Anarchism is not merely a doctrine that treats of man's social life, in the narrow meaning with which the term is invested in political dictionaries, and sometimes, at meetings, by our propagandist speakers. It is also a teaching that embraces the whole existence of man as a rounded individual.
Over the course of the elaboration of its overall world picture, anarchism has set itself a very specific task: to encompass the world in its entirety, sweeping aside all manner of obstacles, present and yet to come, which might be posed by bourgeois capitalist science and technology. This with the aim of supplying man with the most exhaustive possible explanation of existence in this world and of making the best possible fist of all the problems which may confront it: this approach should help it to internalize a consciousness of the anarchism naturally inherent in it - that, at least, is what I suppose - to the extent that it is continually being faced with partial manifestations thereof.
It is on the basis of the will of the individual that the libertarian teaching can be embodied in real life and clear a path that will help man to banish all spirit of submission from his bosom.
When it develops, anarchism knows no bounds. It acknowledges no banks within which it might be confined and fixed. Just like human existence, it has no definitive formulas for its aspirations and objectives.
As I see it, the right that every man enjoys to total freedom, as defined by the theoretical postulates of anarchism, could only be, for him, a means through which to achieve more or less complete blossoming, whilst continuing to develop. Having banished from man that spirit of submission that has been artificially thrust upon him, anarchism thereafter becomes the keynote idea of human society on its march towards the attainment of all its goals.

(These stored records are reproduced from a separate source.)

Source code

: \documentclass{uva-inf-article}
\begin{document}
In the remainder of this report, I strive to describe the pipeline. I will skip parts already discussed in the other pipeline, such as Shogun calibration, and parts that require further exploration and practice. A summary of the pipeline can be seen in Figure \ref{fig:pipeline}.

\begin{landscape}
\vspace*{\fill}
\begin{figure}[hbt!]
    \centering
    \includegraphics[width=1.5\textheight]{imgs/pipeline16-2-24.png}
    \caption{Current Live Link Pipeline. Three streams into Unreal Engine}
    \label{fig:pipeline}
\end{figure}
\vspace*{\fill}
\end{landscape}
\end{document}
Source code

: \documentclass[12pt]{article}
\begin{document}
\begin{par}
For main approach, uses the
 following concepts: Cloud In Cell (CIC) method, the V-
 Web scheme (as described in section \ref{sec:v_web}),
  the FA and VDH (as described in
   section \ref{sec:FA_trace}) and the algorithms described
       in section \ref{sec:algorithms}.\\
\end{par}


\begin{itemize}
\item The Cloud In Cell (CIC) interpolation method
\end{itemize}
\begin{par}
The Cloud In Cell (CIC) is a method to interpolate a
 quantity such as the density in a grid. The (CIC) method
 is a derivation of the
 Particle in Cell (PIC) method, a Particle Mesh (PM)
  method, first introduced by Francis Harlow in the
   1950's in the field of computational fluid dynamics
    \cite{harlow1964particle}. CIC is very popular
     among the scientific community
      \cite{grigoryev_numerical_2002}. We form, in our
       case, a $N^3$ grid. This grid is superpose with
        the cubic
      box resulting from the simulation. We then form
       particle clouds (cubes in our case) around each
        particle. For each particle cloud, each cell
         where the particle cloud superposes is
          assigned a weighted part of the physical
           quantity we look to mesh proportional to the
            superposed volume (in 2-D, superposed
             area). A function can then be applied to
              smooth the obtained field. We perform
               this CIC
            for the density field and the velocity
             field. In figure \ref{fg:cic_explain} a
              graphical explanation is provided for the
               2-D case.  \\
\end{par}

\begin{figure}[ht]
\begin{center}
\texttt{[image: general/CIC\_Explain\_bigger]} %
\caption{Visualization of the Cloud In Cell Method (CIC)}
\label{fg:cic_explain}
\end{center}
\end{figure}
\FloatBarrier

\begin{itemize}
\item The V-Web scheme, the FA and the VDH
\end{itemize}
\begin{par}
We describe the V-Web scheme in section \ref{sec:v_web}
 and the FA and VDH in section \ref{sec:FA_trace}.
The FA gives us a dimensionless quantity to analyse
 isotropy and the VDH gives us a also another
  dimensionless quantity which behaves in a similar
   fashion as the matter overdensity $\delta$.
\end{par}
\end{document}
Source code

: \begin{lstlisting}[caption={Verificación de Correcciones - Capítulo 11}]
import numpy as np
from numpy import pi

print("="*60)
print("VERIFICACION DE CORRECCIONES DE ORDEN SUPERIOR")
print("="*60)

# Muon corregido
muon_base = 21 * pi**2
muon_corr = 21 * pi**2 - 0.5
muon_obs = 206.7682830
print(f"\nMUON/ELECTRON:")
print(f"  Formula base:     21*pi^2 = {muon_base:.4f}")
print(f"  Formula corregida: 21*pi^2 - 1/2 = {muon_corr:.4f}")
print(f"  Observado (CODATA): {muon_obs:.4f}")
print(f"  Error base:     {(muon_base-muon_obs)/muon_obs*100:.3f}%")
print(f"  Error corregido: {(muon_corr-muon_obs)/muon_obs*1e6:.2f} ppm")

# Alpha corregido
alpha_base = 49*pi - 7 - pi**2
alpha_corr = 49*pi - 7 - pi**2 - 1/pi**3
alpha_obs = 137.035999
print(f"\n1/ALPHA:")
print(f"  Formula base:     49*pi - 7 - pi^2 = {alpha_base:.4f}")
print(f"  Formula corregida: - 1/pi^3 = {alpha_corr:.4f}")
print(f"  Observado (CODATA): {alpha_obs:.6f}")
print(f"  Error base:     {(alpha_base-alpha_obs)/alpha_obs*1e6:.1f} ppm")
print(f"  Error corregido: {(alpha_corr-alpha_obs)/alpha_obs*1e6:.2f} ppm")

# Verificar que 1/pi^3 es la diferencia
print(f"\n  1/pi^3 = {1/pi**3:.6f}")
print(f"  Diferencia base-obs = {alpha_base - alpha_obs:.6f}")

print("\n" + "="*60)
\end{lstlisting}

In our times, anarchism is still regarded as theoretically weak: furthermore, some argue that it is often interpreted wrongly. However, its exponents have plenty to say about it: many are constantly prattling about it, militating actively and sometimes complaining of its lack of success (I imagine, in this last instance, that this attitude is prompted by the failure to devise, through research, the social wherewithal vital to anarchism if it is to gain a foothold in contemporary society) . . .
Each and every one of us is agreed that cohesion between all active anarchists, in the form of a serious collective activity, is what is needed. It would, therefore, be very surprising for opponents of that Union in our ranks to declare themselves. The issue to be resolved relates only to the organizational format that such a Union of anarchists might assume.

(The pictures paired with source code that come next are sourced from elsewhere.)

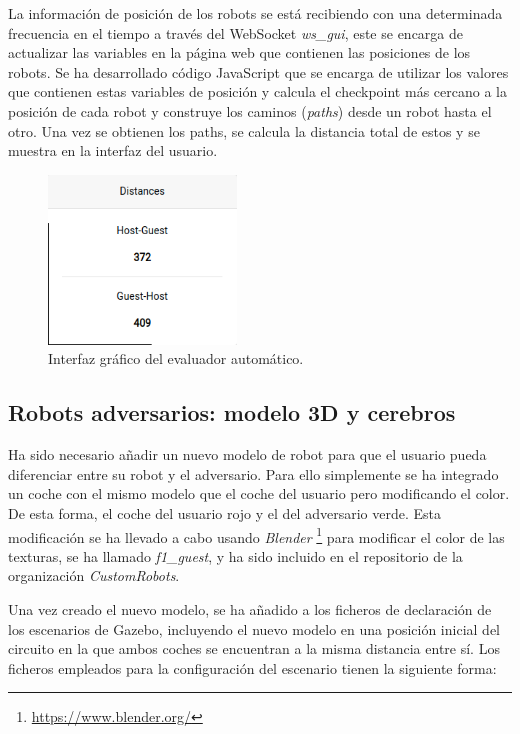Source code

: \documentclass[a4paper, 12pt]{book}
\begin{document}
La información de posición de los robots se está recibiendo con una determinada frecuencia en el tiempo a través del WebSocket \emph{ws\_gui}, este se encarga de actualizar las variables en la página web que contienen las posiciones de los robots. Se ha desarrollado código JavaScript que se encarga de utilizar los valores que contienen estas variables de posición y calcula el checkpoint más cercano a la posición de cada robot y construye los caminos (\emph{paths}) desde un robot hasta el otro. Una vez se obtienen los paths, se calcula la distancia total de estos y se muestra en la interfaz del usuario.

\begin{figure}[H]
	\centering
    \includegraphics[width=5cm]{img/evaluator_follow_line.png}
    \caption{Interfaz gráfico del evaluador automático.}
    \label{figura:keyhandler}
\end{figure}

\subsection{Robots adversarios: modelo 3D y cerebros}
\label{follow_line_game_adversarios}

Ha sido necesario añadir un nuevo modelo de robot para que el usuario pueda diferenciar entre su robot y el adversario. Para ello simplemente se ha integrado un coche con el mismo modelo que el coche del usuario pero modificando el color. De esta forma, el coche del usuario rojo y el del adversario verde. Esta modificación se ha llevado a cabo usando \emph{Blender} \footnote{\url{https://www.blender.org/}} para modificar el color de las texturas, se ha llamado \emph{f1\_guest}, y ha sido  incluido en el repositorio de la organización \emph{CustomRobots}.

Una vez creado el nuevo modelo, se ha añadido a los ficheros de declaración de los escenarios de Gazebo, incluyendo el nuevo modelo en una posición inicial del circuito en la que ambos coches se encuentran a la misma distancia entre sí. Los ficheros empleados para la configuración del escenario tienen la siguiente forma:
\end{document}
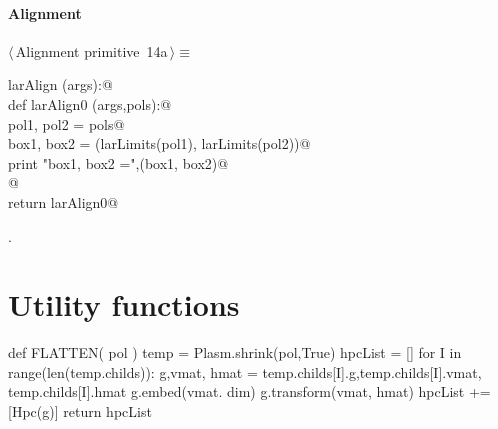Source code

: \documentclass[11pt,oneside]{article}	%
\begin{document}
\paragraph{Alignment}
\begin{flushleft} \small \label{scrap28}
\protect{}$\langle\,$Alignment primitive\nobreak\ {\footnotesize 14a}$\,\rangle\equiv$
\vspace{-1ex}
\begin{list}{}{} \item
\mbox{}\verb@def larAlign (args):@\\
\mbox{}\verb@   def larAlign0 (args,pols):@\\
\mbox{}\verb@      pol1, pol2 = pols@\\
\mbox{}\verb@      box1, box2 = (larLimits(pol1), larLimits(pol2))@\\
\mbox{}\verb@      print "box1, box2 =",(box1, box2)@\\
\mbox{}\verb@      @\\
\mbox{}\verb@   return larAlign0@\\
\mbox{}\verb@@{\NWsep}
\end{list}
\vspace{-1ex}
\footnotesize\addtolength{\baselineskip}{-1ex}
\begin{list}{}{\setlength{\itemsep}{-\parsep}\setlength{\itemindent}{-\leftmargin}}
\item {\NWtxtMacroNoRef}.
\end{list}
\end{flushleft}

\appendix
\section{Utility functions}



def FLATTEN( pol )
	temp = Plasm.shrink(pol,True)
	hpcList = []
	for I in range(len(temp.childs)):			
		g,vmat, hmat = temp.childs[I].g,temp.childs[I].vmat, temp.childs[I].hmat
		g.embed(vmat. dim)
		g.transform(vmat, hmat)
		hpcList += [Hpc(g)]
	return hpcList
	
\end{document}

Personally, I am inclined to accept as the most appropriate and most necessary organizational format the one that would offer itself as a Union of anarchists constructed on the basis of the principles of collective discipline and concerted direction of all anarchist forces. Thus, all organizations affiliating to it would be inter-connected not just by a community of socio-revolutionary goals, but also by a common subscription to the means that would lead us there.
The activities of local organizations can be adapted, as far as possible, to suit local conditions: however, such activities must, unfailingly, be consonant with the pattern of the overall organizational practice of the Union of anarchists covering the whole country.
Whether this Union describes itself as a party or as something else is a matter of merely secondary importance. The essential point is that it should focus all anarchist forces upon uniform and common practice against the enemy, pressing ahead with the struggle for toilers' rights, implementation of the social revolution and the installation of the anarchist society!
Dyelo Truda No. 6, November 1925, pp. 6-7.